Category:Content of Polynomial

This category contains results about Content of Polynomial.
Definitions specific to this category can be found in Definitions/Content of Polynomial.

Integer Polynomial

Let $f \in \Z \sqbrk X$ be a polynomial with integer coefficients.

Then the content of $f$, denoted $\cont f$, is the greatest common divisor of the coefficients of $f$.

Rational Polynomial

Let $f \in \Q \sqbrk X$ be a polynomial with rational coefficients.

The content of $f$ is defined as:

$\cont f := \dfrac {\cont {n f} } n$

where $n \in \N$ is such that $n f \in \Z \sqbrk X$.

Polynomial in GCD Domain

Let $D$ be a GCD domain.

Let $K$ be the field of quotients of $D$.

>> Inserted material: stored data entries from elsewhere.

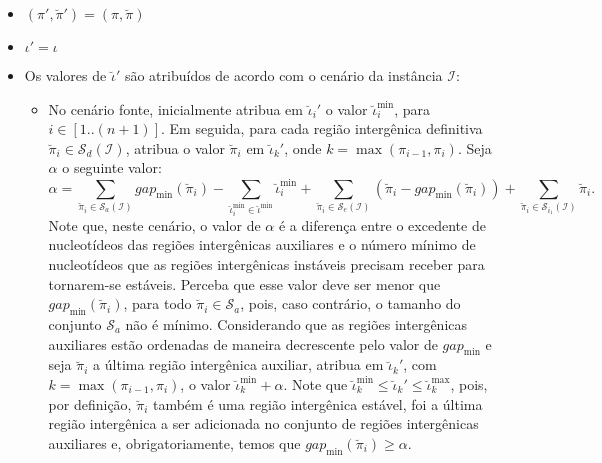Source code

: \begin{itemize}
  \item $(\pi',\breve\pi') = (\pi,\breve\pi)$
  \item $\iota' = \iota$
  \item Os valores de $\breve\iota'$ são atribuídos de acordo com o cenário da instância $\mathcal{I}$:
  \begin{itemize}
    \item No cenário fonte, inicialmente atribua em $\breve\iota_{i}'$ o valor $\breve\iota^{\min}_i$, para $i \in [1..({n+1})]$. Em seguida, para cada região intergênica definitiva $\breve\pi_i \in \mathcal{S}_{d}(\mathcal{I})$, atribua o valor $\breve\pi_i$ em $\breve\iota_{k}'$, onde $k = \max(\pi_{i-1},\pi_i)$. Seja $\alpha$ o seguinte valor:
    $$\alpha = \sum_{\breve\pi_i \in \mathcal{S}_{a}(\mathcal{I})} gap_{\min}(\breve\pi_i) - \sum_{\breve\iota_{i}^{\min}  \in \breve\iota^{\min}} \breve\iota_{i}^{\min} + \sum_{\breve\pi_i \in \mathcal{S}_{e}(\mathcal{I})} (\breve\pi_i - gap_{\min}(\breve\pi_i)) + \sum_{\breve\pi_i \in \mathcal{S}_{i_{1}}(\mathcal{I})} \breve\pi_i.$$
    Note que, neste cenário, o valor de $\alpha$ é a diferença entre o excedente de nucleotídeos das regiões intergênicas auxiliares e o número mínimo de nucleotídeos que as regiões intergênicas instáveis precisam receber para tornarem-se estáveis. Perceba que esse valor deve ser menor que $gap_{\min}(\breve\pi_i)$, para todo $\breve\pi_i \in \mathcal{S}_{a}$, pois, caso contrário, o tamanho do conjunto $\mathcal{S}_{a}$ não é mínimo. Considerando que as regiões intergênicas auxiliares estão ordenadas de maneira decrescente pelo valor de $gap_{\min}$ e seja $\breve\pi_i$ a última região intergênica auxiliar, atribua em $\breve\iota_{k}'$, com $k = \max(\pi_{i-1},\pi_i)$, o valor $\breve\iota^{\min}_k + \alpha$. Note que $\breve\iota^{\min}_k \le \breve\iota_{k}' \le \breve\iota^{\max}_k$, pois, por definição, $\breve\pi_i$ também é uma região intergênica estável, foi a última região intergênica a ser adicionada no conjunto de regiões intergênicas auxiliares e, obrigatoriamente, temos que $gap_{\min}(\breve\pi_i) \ge \alpha$.
    

\end{itemize}
\end{itemize}
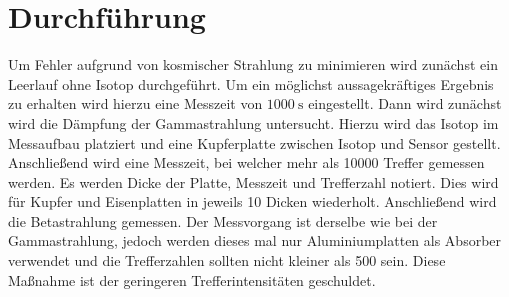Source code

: 
\section{Durchführung}
\label{sec:Durchführung}
Um Fehler aufgrund von kosmischer Strahlung zu minimieren wird zunächst ein Leerlauf ohne Isotop durchgeführt.
 Um ein möglichst aussagekräftiges Ergebnis zu erhalten wird hierzu eine Messzeit von $\SI{1000}{\second}$ eingestellt.
Dann wird zunächst wird die Dämpfung der Gammastrahlung untersucht. Hierzu wird
das Isotop im Messaufbau platziert und eine Kupferplatte zwischen Isotop und Sensor gestellt.
 Anschließend wird eine Messzeit, bei welcher mehr als 10000 Treffer gemessen werden. Es werden
 Dicke der Platte, Messzeit und Trefferzahl notiert. Dies wird für Kupfer und Eisenplatten in jeweils 10 Dicken wiederholt.
 Anschließend wird die Betastrahlung gemessen. Der Messvorgang ist derselbe wie
 bei der Gammastrahlung, jedoch werden dieses mal nur Aluminiumplatten als Absorber
 verwendet und die Trefferzahlen sollten nicht kleiner als 500 sein. Diese Maßnahme
 ist der geringeren Trefferintensitäten geschuldet. 
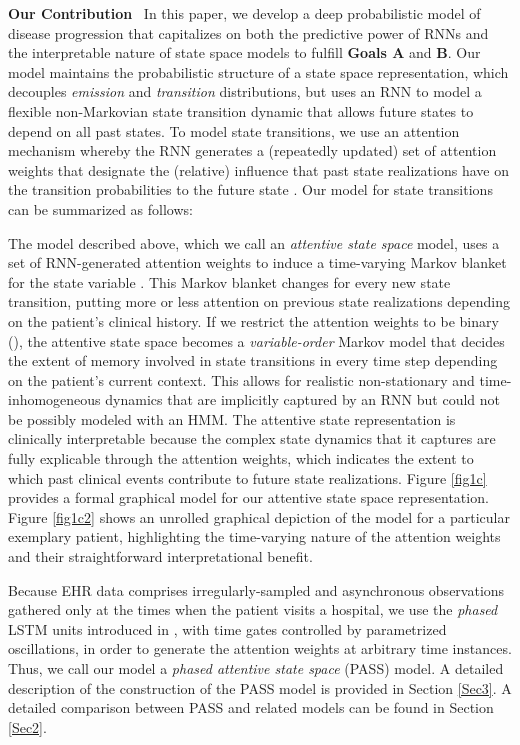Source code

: \documentclass[twoside,11pt]{article}
\begin{document}
{\bf Our Contribution}\,\,\, In this paper, we develop a deep probabilistic model of disease progression that capitalizes on both the predictive power of RNNs and the interpretable nature of state space models to fulfill {\bf Goals A} and {\bf B}. Our model maintains the probabilistic structure of a state space representation, which decouples {\it emission} and {\it transition} distributions, but uses an RNN to model a flexible non-Markovian state transition dynamic \mbox{\footnotesize } that allows future states to depend on all past states. To model state transitions, we use an attention mechanism whereby the RNN generates a (repeatedly updated) set of attention weights \mbox{\footnotesize } that designate the (relative) influence that past state realizations \mbox{\footnotesize } have on the transition probabilities to the future state \mbox{\footnotesize }. Our model for state transitions can be summarized as follows:

The model described above, which we call an {\it attentive state space} model, uses a set of RNN-generated attention weights to induce a time-varying Markov blanket for the state variable \mbox{\footnotesize }. This Markov blanket changes for every new state transition, putting more or less attention on previous state realizations depending on the patient's clinical history. If we restrict the attention weights to be binary (), the attentive state space becomes a {\it variable-order} Markov model that decides the extent of memory involved in state transitions in every time step depending on the patient's current context. This allows for realistic non-stationary and time-inhomogeneous dynamics that are implicitly captured by an RNN but could not be possibly modeled with an HMM. The attentive state representation is clinically interpretable because the complex state dynamics that it captures are fully explicable through the attention weights, which indicates the extent to which past clinical events contribute to future state realizations. Figure \ref{fig1c} provides a formal graphical model for our attentive state space representation. Figure \ref{fig1c2} shows an unrolled graphical depiction of the model for a particular exemplary patient, highlighting the time-varying nature of the attention weights and their straightforward interpretational benefit.   

Because EHR data comprises irregularly-sampled and asynchronous observations gathered only at the times when the patient visits a hospital, we use the {\it phased} LSTM units introduced in \cite{neil2016phased}, with time gates controlled by parametrized oscillations, in order to generate the attention weights at arbitrary time instances. Thus, we call our model a {\it phased attentive state space} (PASS) model. A detailed description of the construction of the PASS model is provided in Section \ref{Sec3}. A detailed comparison between PASS and related models can be found in Section \ref{Sec2}. 
\end{document}
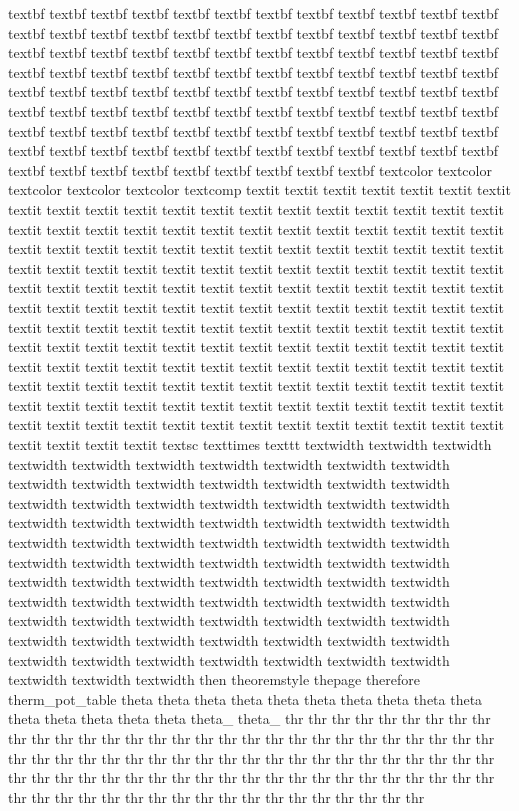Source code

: textbf textbf textbf textbf textbf textbf textbf textbf textbf textbf textbf textbf textbf textbf textbf textbf textbf textbf textbf textbf textbf textbf textbf textbf textbf textbf textbf textbf textbf textbf textbf textbf textbf textbf textbf textbf textbf textbf textbf textbf textbf textbf textbf textbf textbf textbf textbf textbf textbf textbf textbf textbf textbf textbf textbf textbf textbf textbf textbf textbf textbf textbf textbf textbf textbf textbf textbf textbf textbf textbf textbf textbf textbf textbf textbf textbf textbf textbf textbf textbf textbf textbf textbf textbf textbf textbf textbf textbf textbf textbf textbf textbf textbf textbf textbf textbf textbf textbf textbf textbf textbf textbf textbf textbf textbf textcolor textcolor textcolor textcolor textcolor textcomp textit textit textit textit textit textit textit textit textit textit textit textit textit textit textit textit textit textit textit textit textit textit textit textit textit textit textit textit textit textit textit textit textit textit textit textit textit textit textit textit textit textit textit textit textit textit textit textit textit textit textit textit textit textit textit textit textit textit textit textit textit textit textit textit textit textit textit textit textit textit textit textit textit textit textit textit textit textit textit textit textit textit textit textit textit textit textit textit textit textit textit textit textit textit textit textit textit textit textit textit textit textit textit textit textit textit textit textit textit textit textit textit textit textit textit textit textit textit textit textit textit textit textit textit textit textit textit textit textit textit textit textit textit textit textit textit textit textit textit textit textit textit textit textit textit textit textit textit textit textit textit textit textit textit textit textit textit textit textit textit textit textit textit textit textit textit textit textsc texttimes texttt textwidth textwidth textwidth textwidth textwidth textwidth textwidth textwidth textwidth textwidth textwidth textwidth textwidth textwidth textwidth textwidth textwidth textwidth textwidth textwidth textwidth textwidth textwidth textwidth textwidth textwidth textwidth textwidth textwidth textwidth textwidth textwidth textwidth textwidth textwidth textwidth textwidth textwidth textwidth textwidth textwidth textwidth textwidth textwidth textwidth textwidth textwidth textwidth textwidth textwidth textwidth textwidth textwidth textwidth textwidth textwidth textwidth textwidth textwidth textwidth textwidth textwidth textwidth textwidth textwidth textwidth textwidth textwidth textwidth textwidth textwidth textwidth textwidth textwidth textwidth textwidth textwidth textwidth textwidth textwidth textwidth textwidth textwidth then theoremstyle thepage therefore therm_pot_table theta theta theta theta theta theta theta theta theta theta theta theta theta theta theta theta_ theta_ thr thr thr thr thr thr thr thr thr thr thr thr thr thr thr thr thr thr thr thr thr thr thr thr thr thr thr thr thr thr thr thr thr thr thr thr thr thr thr thr thr thr thr thr thr thr thr thr thr thr thr thr thr thr thr thr thr thr thr thr thr thr thr thr thr thr thr thr thr thr thr thr thr thr thr thr thr thr thr thr thr thr thr thr thr thr thr thr thr thr 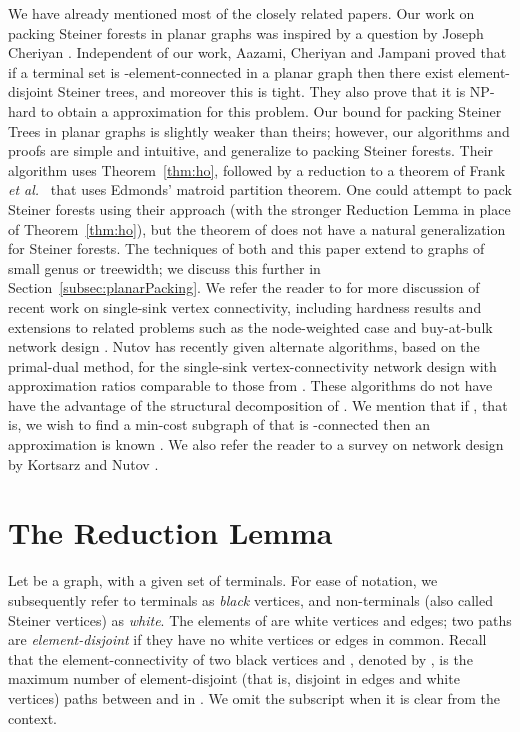 \documentclass[11pt]{article}
\newcommand{\etal}{{\em et al.}\ }
\begin{document}
\smallskip
{} We have already mentioned most of the
closely related papers. Our work on packing Steiner forests in planar
graphs was inspired by a question by Joseph Cheriyan
\cite{Cheriyan}. Independent of our work, Aazami, Cheriyan and Jampani
\cite{ACJ08} proved that if a terminal set  is
-element-connected in a planar graph then there exist 
element-disjoint Steiner trees, and moreover this is tight. They also
prove that it is NP-hard to obtain a  approximation for
this problem. Our bound for packing Steiner Trees in planar graphs is
slightly weaker than theirs; however, our algorithms and proofs are
simple and intuitive, and generalize to packing Steiner forests. Their
algorithm uses Theorem~\ref{thm:ho}, followed by a reduction to a
theorem of Frank \etal \cite{FKK} that uses Edmonds' matroid partition
theorem. One could attempt to pack Steiner forests using their
approach (with the stronger Reduction Lemma in place of
Theorem~\ref{thm:ho}), but the theorem of \cite{FKK} does not have a
natural generalization for Steiner forests.  The techniques of both
\cite{ACJ08} and this paper extend to graphs of small genus or
treewidth; we discuss this further in
Section~\ref{subsec:planarPacking}.  We refer the reader to
\cite{ChakCK08,ChuzhoyK08,ChekuriK08} for more discussion of recent
work on single-sink vertex connectivity, including hardness results
\cite{ChakCK08} and extensions to related problems such as the
node-weighted case \cite{ChuzhoyK08} and buy-at-bulk network design
\cite{ChekuriK08}. Nutov \cite{Nutov09} has recently given alternate
algorithms, based on the primal-dual method, for the single-sink
vertex-connectivity network design with approximation ratios
comparable to those from \cite{ChuzhoyK08}. These algorithms do not
have have the advantage of the structural decomposition of
\cite{ChuzhoyK08}. We mention that if , that is, we wish to find
a min-cost subgraph of  that is -connected then an 
approximation is known \cite{FakL08,KortsarzN05,CheriyanVV03}. We also
refer the reader to a survey on network design by Kortsarz and Nutov
\cite{KortsarzN_survey}.

\section{The Reduction Lemma}
Let  be a graph, with a given set  of
terminals. For ease of notation, we subsequently refer to terminals as
\emph{black} vertices, and non-terminals (also called Steiner
vertices) as \emph{white}. The elements of  are white vertices and
edges; two paths are \emph{element-disjoint} if they have no white
vertices or edges in common. Recall that the element-connectivity of
two black vertices  and , denoted by , is the
maximum number of element-disjoint (that is, disjoint in edges and
white vertices) paths between  and  in .  We omit the
subscript  when it is clear from the context.
\end{document}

Let $f \in K \sqbrk X$ be a polynomial.

Let $a \in D$ be such that $a f \in D \sqbrk X$.

Let $d$ be the greatest common divisor of the coefficients of $a f$.

Then we define the content of $f$ to be:

$\cont f := \dfrac d a$

Commutative Ring with Unity

Let $R$ be a commutative ring with unity.

Let $f \in R \sqbrk X$ be a polynomial.

The content of $f$ is the ideal generated by its coefficients.